** DATA EXCERPTS follows **

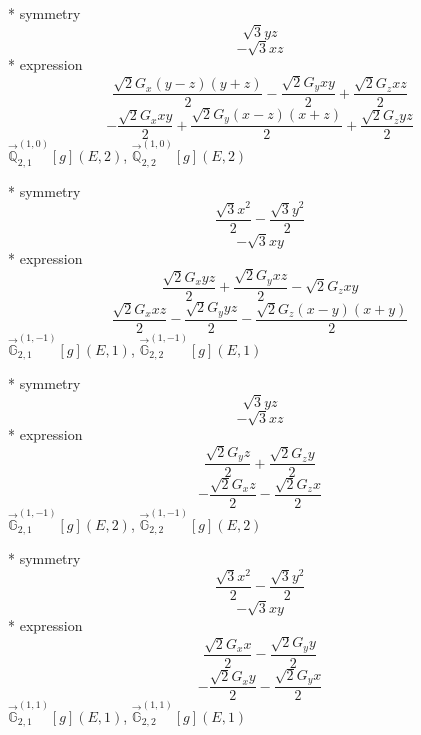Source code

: \documentclass[fleqn,8pt]{jsarticle}
\begin{document}
\noindent\quad ** symmetry
\begin{dmath*}
\sqrt{3} y z
\end{dmath*}
\begin{dmath*}
- \sqrt{3} x z
\end{dmath*}
\noindent\quad ** expression
\begin{dmath*}
\frac{\sqrt{2} G_{x} \left(y - z\right) \left(y + z\right)}{2} - \frac{\sqrt{2} G_{y} x y}{2} + \frac{\sqrt{2} G_{z} x z}{2}
\end{dmath*}
\begin{dmath*}
- \frac{\sqrt{2} G_{x} x y}{2} + \frac{\sqrt{2} G_{y} \left(x - z\right) \left(x + z\right)}{2} + \frac{\sqrt{2} G_{z} y z}{2}
\end{dmath*}
\noindent\quad $\vec{\mathbb{Q}}_{2,1}^{(1,0)}[g](E,2)$, $\vec{\mathbb{Q}}_{2,2}^{(1,0)}[g](E,2)$

\noindent\quad ** symmetry
\begin{dmath*}
\frac{\sqrt{3} x^{2}}{2} - \frac{\sqrt{3} y^{2}}{2}
\end{dmath*}
\begin{dmath*}
- \sqrt{3} x y
\end{dmath*}
\noindent\quad ** expression
\begin{dmath*}
\frac{\sqrt{2} G_{x} y z}{2} + \frac{\sqrt{2} G_{y} x z}{2} - \sqrt{2} G_{z} x y
\end{dmath*}
\begin{dmath*}
\frac{\sqrt{2} G_{x} x z}{2} - \frac{\sqrt{2} G_{y} y z}{2} - \frac{\sqrt{2} G_{z} \left(x - y\right) \left(x + y\right)}{2}
\end{dmath*}
\noindent\quad $\vec{\mathbb{G}}_{2,1}^{(1,-1)}[g](E,1)$, $\vec{\mathbb{G}}_{2,2}^{(1,-1)}[g](E,1)$

\noindent\quad ** symmetry
\begin{dmath*}
\sqrt{3} y z
\end{dmath*}
\begin{dmath*}
- \sqrt{3} x z
\end{dmath*}
\noindent\quad ** expression
\begin{dmath*}
\frac{\sqrt{2} G_{y} z}{2} + \frac{\sqrt{2} G_{z} y}{2}
\end{dmath*}
\begin{dmath*}
- \frac{\sqrt{2} G_{x} z}{2} - \frac{\sqrt{2} G_{z} x}{2}
\end{dmath*}
\noindent\quad $\vec{\mathbb{G}}_{2,1}^{(1,-1)}[g](E,2)$, $\vec{\mathbb{G}}_{2,2}^{(1,-1)}[g](E,2)$

\noindent\quad ** symmetry
\begin{dmath*}
\frac{\sqrt{3} x^{2}}{2} - \frac{\sqrt{3} y^{2}}{2}
\end{dmath*}
\begin{dmath*}
- \sqrt{3} x y
\end{dmath*}
\noindent\quad ** expression
\begin{dmath*}
\frac{\sqrt{2} G_{x} x}{2} - \frac{\sqrt{2} G_{y} y}{2}
\end{dmath*}
\begin{dmath*}
- \frac{\sqrt{2} G_{x} y}{2} - \frac{\sqrt{2} G_{y} x}{2}
\end{dmath*}
\noindent\quad $\vec{\mathbb{G}}_{2,1}^{(1,1)}[g](E,1)$, $\vec{\mathbb{G}}_{2,2}^{(1,1)}[g](E,1)$
\end{document}

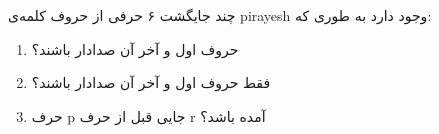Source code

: چند جایگشت ۶ حرفی از حروف کلمه‌ی pirayesh
وجود دارد به طوری که:
\begin{enumerate}
  \item 
    حروف اول و آخر آن صدادار باشند؟

  \item 
    فقط حروف اول و آخر آن صدادار باشند؟

  \item 
    حرف p 
    جایی قبل از حرف r 
    آمده باشد؟
\end{enumerate}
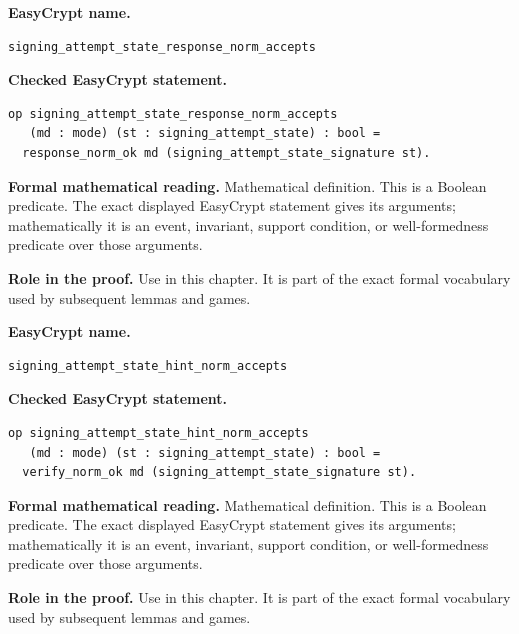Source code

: \begin{formaldefinition}
\noindent\textbf{EasyCrypt name.}
\begin{lstlisting}[language=EasyCrypt,basicstyle=\ttfamily\scriptsize]
signing_attempt_state_response_norm_accepts
\end{lstlisting}
\noindent\textbf{Checked EasyCrypt statement.}
\begin{lstlisting}[language=EasyCrypt,basicstyle=\ttfamily\scriptsize]
op signing_attempt_state_response_norm_accepts
   (md : mode) (st : signing_attempt_state) : bool =
  response_norm_ok md (signing_attempt_state_signature st).
\end{lstlisting}
\noindent\textbf{Formal mathematical reading.}
Mathematical definition. This is a Boolean predicate.  The exact displayed EasyCrypt statement gives its arguments; mathematically it is an event, invariant, support condition, or well-formedness predicate over those arguments.

\noindent\textbf{Role in the proof.}
Use in this chapter. It is part of the exact formal vocabulary used by subsequent lemmas and games.

\end{formaldefinition}

\begin{formaldefinition}
\noindent\textbf{EasyCrypt name.}
\begin{lstlisting}[language=EasyCrypt,basicstyle=\ttfamily\scriptsize]
signing_attempt_state_hint_norm_accepts
\end{lstlisting}
\noindent\textbf{Checked EasyCrypt statement.}
\begin{lstlisting}[language=EasyCrypt,basicstyle=\ttfamily\scriptsize]
op signing_attempt_state_hint_norm_accepts
   (md : mode) (st : signing_attempt_state) : bool =
  verify_norm_ok md (signing_attempt_state_signature st).
\end{lstlisting}
\noindent\textbf{Formal mathematical reading.}
Mathematical definition. This is a Boolean predicate.  The exact displayed EasyCrypt statement gives its arguments; mathematically it is an event, invariant, support condition, or well-formedness predicate over those arguments.

\noindent\textbf{Role in the proof.}
Use in this chapter. It is part of the exact formal vocabulary used by subsequent lemmas and games.

\end{formaldefinition}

** End of DATA EXCERPTS **

> _TASK BRIEF_:
The task calls for all lines in the entries that hold "صدادار".

> _ANSWER TO THE EXERCISE_:
    حروف اول و آخر آن صدادار باشند؟
    فقط حروف اول و آخر آن صدادار باشند؟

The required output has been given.